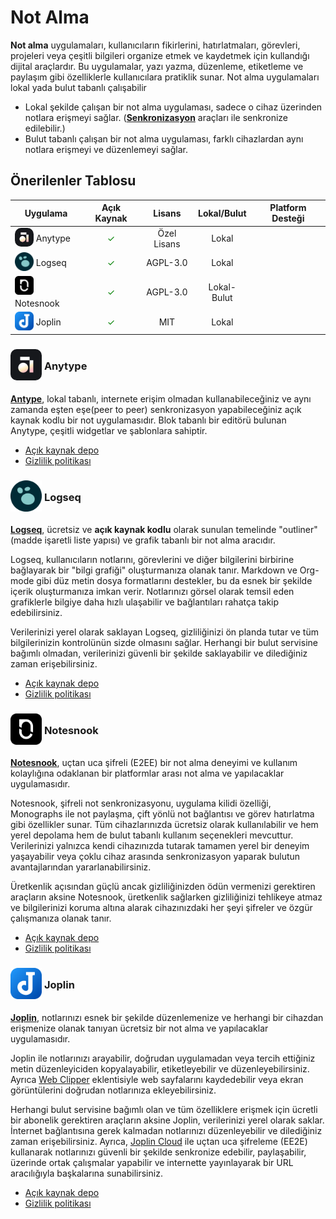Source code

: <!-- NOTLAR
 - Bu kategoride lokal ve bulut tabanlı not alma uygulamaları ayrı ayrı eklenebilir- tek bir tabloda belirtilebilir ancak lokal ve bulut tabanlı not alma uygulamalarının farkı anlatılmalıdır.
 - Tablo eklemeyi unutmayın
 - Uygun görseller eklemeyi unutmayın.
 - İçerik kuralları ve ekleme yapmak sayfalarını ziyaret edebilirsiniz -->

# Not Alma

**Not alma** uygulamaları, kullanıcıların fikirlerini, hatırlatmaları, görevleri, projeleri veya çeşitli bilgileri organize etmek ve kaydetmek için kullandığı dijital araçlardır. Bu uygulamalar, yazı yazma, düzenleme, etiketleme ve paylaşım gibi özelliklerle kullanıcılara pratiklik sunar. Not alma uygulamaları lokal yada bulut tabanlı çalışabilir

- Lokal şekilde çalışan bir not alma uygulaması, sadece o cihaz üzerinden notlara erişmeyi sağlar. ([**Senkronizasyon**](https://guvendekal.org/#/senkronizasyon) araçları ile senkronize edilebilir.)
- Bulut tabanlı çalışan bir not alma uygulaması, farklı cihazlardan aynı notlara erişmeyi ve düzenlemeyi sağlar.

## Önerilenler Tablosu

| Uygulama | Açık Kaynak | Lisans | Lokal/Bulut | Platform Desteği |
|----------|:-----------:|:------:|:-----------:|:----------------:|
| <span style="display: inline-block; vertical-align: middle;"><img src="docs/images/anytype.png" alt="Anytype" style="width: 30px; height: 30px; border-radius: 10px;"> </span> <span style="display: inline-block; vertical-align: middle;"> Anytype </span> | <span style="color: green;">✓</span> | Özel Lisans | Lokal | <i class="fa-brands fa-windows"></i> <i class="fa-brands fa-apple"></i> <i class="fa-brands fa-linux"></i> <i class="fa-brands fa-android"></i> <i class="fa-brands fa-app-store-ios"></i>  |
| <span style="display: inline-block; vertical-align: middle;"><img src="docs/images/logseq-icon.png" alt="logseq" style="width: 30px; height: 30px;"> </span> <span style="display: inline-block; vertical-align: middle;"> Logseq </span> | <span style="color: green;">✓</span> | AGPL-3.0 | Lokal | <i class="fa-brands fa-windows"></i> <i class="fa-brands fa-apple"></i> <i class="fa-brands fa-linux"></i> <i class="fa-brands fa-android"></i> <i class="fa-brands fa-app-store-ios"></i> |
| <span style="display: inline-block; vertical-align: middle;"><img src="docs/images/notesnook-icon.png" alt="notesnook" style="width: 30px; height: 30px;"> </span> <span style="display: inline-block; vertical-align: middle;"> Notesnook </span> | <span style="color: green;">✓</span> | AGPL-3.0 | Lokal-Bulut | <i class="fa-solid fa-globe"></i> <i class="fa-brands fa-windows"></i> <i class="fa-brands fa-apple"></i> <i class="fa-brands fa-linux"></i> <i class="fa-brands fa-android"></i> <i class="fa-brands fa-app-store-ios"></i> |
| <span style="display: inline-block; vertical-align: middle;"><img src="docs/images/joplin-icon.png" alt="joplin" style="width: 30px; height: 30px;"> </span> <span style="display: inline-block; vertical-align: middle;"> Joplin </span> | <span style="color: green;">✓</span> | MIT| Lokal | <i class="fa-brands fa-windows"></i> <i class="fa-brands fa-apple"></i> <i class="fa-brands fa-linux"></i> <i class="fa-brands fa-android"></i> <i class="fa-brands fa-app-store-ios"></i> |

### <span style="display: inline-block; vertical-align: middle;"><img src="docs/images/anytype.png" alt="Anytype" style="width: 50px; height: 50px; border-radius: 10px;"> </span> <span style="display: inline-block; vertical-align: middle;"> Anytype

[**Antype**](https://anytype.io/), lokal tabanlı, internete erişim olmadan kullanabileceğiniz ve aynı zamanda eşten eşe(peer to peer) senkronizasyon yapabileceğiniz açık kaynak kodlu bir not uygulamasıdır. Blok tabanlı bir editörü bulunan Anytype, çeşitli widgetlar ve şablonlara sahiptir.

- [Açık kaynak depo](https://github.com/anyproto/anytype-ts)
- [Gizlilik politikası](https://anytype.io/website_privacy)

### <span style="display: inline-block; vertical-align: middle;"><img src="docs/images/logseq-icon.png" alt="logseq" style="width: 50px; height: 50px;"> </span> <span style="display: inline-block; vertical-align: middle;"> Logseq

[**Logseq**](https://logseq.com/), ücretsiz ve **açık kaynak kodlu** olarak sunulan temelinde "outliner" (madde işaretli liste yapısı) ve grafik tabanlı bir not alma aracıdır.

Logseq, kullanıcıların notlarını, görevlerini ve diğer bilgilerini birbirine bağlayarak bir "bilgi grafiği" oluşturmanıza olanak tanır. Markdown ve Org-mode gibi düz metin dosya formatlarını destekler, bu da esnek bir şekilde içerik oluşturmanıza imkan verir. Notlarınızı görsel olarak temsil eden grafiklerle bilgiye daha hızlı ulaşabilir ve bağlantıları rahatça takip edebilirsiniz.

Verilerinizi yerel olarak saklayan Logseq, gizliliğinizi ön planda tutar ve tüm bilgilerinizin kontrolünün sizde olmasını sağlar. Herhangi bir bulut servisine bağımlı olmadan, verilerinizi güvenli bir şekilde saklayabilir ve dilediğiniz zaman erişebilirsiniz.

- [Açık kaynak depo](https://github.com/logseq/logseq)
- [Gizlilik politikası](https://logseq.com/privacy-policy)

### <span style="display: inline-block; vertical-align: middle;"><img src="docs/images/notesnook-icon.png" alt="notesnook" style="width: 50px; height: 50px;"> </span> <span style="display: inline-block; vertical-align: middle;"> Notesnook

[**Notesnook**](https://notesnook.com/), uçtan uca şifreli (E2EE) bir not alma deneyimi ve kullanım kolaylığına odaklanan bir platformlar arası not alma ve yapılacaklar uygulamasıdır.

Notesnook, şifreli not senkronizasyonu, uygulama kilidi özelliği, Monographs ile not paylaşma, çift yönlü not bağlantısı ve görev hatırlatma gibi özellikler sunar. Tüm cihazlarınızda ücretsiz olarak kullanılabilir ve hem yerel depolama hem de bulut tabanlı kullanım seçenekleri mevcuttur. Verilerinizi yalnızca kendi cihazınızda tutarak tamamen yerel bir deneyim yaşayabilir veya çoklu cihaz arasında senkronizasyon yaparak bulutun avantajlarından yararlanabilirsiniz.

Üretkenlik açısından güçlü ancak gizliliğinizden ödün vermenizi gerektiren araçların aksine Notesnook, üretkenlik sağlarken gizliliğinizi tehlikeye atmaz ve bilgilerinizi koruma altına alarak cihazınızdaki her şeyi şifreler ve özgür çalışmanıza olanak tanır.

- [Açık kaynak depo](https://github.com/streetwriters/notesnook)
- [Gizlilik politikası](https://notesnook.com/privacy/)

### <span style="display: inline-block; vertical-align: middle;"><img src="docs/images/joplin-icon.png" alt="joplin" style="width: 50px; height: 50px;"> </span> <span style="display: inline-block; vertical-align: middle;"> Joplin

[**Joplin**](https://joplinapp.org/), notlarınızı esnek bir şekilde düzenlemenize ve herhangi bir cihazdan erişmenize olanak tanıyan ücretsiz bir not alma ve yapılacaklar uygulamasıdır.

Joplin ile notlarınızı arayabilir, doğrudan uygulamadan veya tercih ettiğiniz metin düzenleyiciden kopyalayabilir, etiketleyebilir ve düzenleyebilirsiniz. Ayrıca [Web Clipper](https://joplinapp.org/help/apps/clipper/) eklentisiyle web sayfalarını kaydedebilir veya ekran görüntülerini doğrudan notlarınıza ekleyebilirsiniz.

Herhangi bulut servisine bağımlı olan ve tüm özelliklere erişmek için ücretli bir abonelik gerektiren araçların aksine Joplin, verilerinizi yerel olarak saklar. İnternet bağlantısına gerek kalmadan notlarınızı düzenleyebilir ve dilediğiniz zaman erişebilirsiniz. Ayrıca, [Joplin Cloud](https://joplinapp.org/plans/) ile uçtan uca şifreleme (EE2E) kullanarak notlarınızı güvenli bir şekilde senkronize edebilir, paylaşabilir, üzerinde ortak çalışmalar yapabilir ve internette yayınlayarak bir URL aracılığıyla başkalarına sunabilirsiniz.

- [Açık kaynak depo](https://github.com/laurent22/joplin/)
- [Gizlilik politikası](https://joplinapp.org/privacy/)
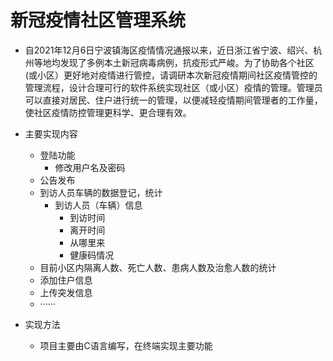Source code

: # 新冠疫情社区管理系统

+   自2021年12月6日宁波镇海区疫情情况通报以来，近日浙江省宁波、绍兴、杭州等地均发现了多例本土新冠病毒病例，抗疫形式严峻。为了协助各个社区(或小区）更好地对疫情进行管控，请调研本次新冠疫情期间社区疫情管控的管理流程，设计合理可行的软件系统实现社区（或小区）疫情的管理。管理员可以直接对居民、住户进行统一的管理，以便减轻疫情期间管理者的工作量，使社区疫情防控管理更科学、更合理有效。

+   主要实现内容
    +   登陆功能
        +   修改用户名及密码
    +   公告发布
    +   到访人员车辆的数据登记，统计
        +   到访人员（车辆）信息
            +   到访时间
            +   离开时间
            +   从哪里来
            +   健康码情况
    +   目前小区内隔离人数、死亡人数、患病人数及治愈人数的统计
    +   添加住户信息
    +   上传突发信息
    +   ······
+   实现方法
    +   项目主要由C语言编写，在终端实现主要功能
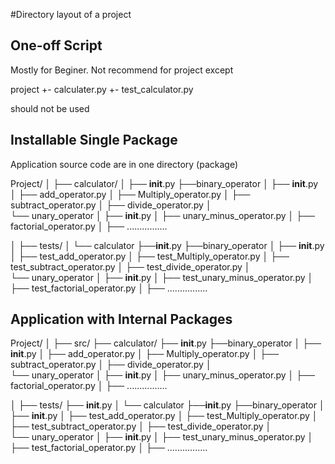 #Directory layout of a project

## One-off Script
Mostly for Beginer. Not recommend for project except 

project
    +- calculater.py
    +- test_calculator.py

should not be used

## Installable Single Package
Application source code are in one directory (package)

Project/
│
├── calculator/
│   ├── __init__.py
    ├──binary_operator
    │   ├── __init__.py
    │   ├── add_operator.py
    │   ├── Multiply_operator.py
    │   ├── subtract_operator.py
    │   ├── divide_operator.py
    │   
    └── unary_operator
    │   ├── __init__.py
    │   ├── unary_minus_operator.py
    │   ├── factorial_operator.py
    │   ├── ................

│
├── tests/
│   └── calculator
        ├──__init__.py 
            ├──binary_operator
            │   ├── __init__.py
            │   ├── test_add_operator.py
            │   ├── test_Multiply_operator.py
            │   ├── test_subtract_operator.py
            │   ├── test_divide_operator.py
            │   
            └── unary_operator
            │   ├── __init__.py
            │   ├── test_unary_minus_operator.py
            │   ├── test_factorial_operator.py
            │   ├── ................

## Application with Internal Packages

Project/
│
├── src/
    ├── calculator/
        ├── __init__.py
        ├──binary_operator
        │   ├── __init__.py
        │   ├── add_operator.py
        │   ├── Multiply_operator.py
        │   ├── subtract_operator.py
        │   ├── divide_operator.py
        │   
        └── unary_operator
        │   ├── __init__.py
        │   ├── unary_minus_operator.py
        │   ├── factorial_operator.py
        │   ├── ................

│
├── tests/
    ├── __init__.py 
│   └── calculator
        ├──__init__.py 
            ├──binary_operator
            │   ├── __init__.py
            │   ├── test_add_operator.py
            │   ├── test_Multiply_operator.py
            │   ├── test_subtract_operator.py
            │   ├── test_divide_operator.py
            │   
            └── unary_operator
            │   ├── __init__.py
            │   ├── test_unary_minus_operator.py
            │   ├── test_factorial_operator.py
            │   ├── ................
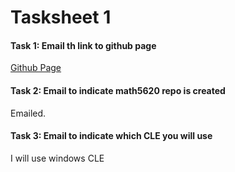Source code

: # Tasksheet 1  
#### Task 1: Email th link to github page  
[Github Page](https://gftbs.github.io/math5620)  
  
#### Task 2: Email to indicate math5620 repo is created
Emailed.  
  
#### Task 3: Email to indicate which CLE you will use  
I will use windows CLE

────────

▶ _To do_
The string "edebilirsiniz" shows up in some lines of the listing. Copy each such line.

▶ _Exercise response_
 - İçerik kuralları ve ekleme yapmak sayfalarını ziyaret edebilirsiniz -->
Logseq, kullanıcıların notlarını, görevlerini ve diğer bilgilerini birbirine bağlayarak bir "bilgi grafiği" oluşturmanıza olanak tanır. Markdown ve Org-mode gibi düz metin dosya formatlarını destekler, bu da esnek bir şekilde içerik oluşturmanıza imkan verir. Notlarınızı görsel olarak temsil eden grafiklerle bilgiye daha hızlı ulaşabilir ve bağlantıları rahatça takip edebilirsiniz.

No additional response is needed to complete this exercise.